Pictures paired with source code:
------------------------------------------------------------------------

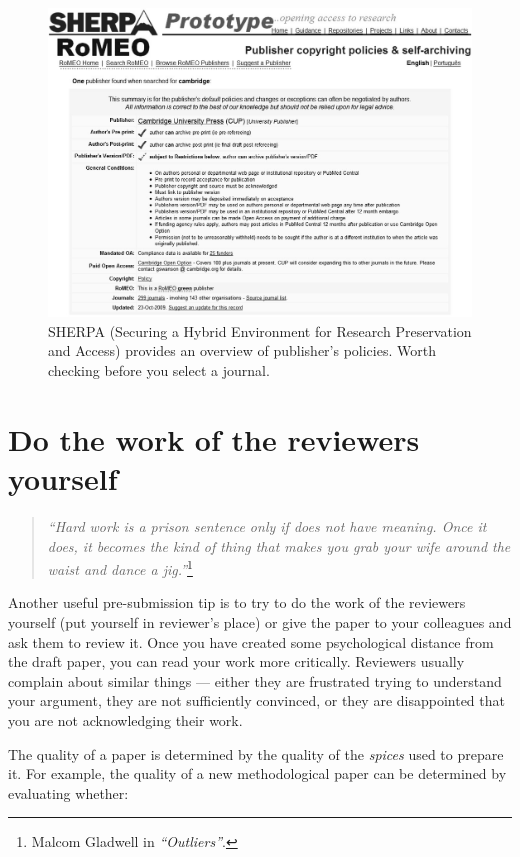 \documentclass[graybox,envcountchap,sectrefs,UStrade]{svmono}
\begin{document}
\begin{figure}
\begin{center}
 \includegraphics[width=.75\textwidth]{Fig_SHERPA_screen.jpg}
\caption{SHERPA (Securing a Hybrid Environment for Research Preservation and Access) provides an overview of publisher's policies. Worth checking before you select a journal.}
\label{Fig:SHERPA_screen}
\end{center}
\end{figure}



 \section{Do the work of the reviewers yourself}

\begin{quote}
    \emph{``Hard work is a prison sentence only if does not have meaning. Once it does, it becomes the kind of thing that makes you grab your wife around the waist and dance a jig.''}\footnote{Malcom Gladwell in \emph{``Outliers''}.}
\end{quote}

Another useful pre-submission tip is to try to do the work of the reviewers yourself (put yourself in reviewer's place) or give the paper to your colleagues and ask them to review it. Once you have created some psychological distance from the draft paper, you can read your work more critically. Reviewers usually complain about similar things --- either they are frustrated trying to understand your argument, they are not sufficiently convinced, or they are disappointed that you are not acknowledging their work.\par

The quality of a paper is determined by the quality of the \emph{spices} used to prepare it. For example, the quality of a new methodological paper can be determined by evaluating whether:
\end{document}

------------------------------------------------------------------------

> [REQUIRED WORK]: Reproduce every line above exactly, pictures excluded.

> [ANSWER SPACE]:
 \documentclass[graybox,envcountchap,sectrefs,UStrade]{svmono}
\begin{document}
\begin{figure}
\begin{center}
 \includegraphics[width=.75\textwidth]{Fig_SHERPA_screen.jpg}
\caption{SHERPA (Securing a Hybrid Environment for Research Preservation and Access) provides an overview of publisher's policies. Worth checking before you select a journal.}
\label{Fig:SHERPA_screen}
\end{center}
\end{figure}



 \section{Do the work of the reviewers yourself}

\begin{quote}
    \emph{``Hard work is a prison sentence only if does not have meaning. Once it does, it becomes the kind of thing that makes you grab your wife around the waist and dance a jig.''}\footnote{Malcom Gladwell in \emph{``Outliers''}.}
\end{quote}

Another useful pre-submission tip is to try to do the work of the reviewers yourself (put yourself in reviewer's place) or give the paper to your colleagues and ask them to review it. Once you have created some psychological distance from the draft paper, you can read your work more critically. Reviewers usually complain about similar things --- either they are frustrated trying to understand your argument, they are not sufficiently convinced, or they are disappointed that you are not acknowledging their work.\par

The quality of a paper is determined by the quality of the \emph{spices} used to prepare it. For example, the quality of a new methodological paper can be determined by evaluating whether:
\end{document}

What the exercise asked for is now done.